→ Recorded information
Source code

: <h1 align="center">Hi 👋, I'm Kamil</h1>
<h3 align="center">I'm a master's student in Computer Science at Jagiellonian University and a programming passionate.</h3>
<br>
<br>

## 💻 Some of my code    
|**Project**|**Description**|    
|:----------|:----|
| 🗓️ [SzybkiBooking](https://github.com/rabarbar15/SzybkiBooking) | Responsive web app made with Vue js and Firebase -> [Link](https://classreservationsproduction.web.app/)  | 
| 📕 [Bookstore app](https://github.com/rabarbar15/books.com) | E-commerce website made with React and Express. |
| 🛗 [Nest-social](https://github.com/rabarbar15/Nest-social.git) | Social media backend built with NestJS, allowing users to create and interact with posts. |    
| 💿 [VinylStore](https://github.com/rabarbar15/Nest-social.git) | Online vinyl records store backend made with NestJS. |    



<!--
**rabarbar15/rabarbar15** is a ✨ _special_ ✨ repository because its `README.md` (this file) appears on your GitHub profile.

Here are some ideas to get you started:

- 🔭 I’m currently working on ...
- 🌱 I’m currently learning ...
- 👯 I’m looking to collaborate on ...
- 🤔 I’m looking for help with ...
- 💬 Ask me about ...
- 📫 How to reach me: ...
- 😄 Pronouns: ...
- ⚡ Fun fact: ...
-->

→ Exercise description
Retype the lines from the one containing "Here are some" through the last line of the records. Leave out everything else.

→ Your response
Here are some ideas to get you started:

- 🔭 I’m currently working on ...
- 🌱 I’m currently learning ...
- 👯 I’m looking to collaborate on ...
- 🤔 I’m looking for help with ...
- 💬 Ask me about ...
- 📫 How to reach me: ...
- 😄 Pronouns: ...
- ⚡ Fun fact: ...
-->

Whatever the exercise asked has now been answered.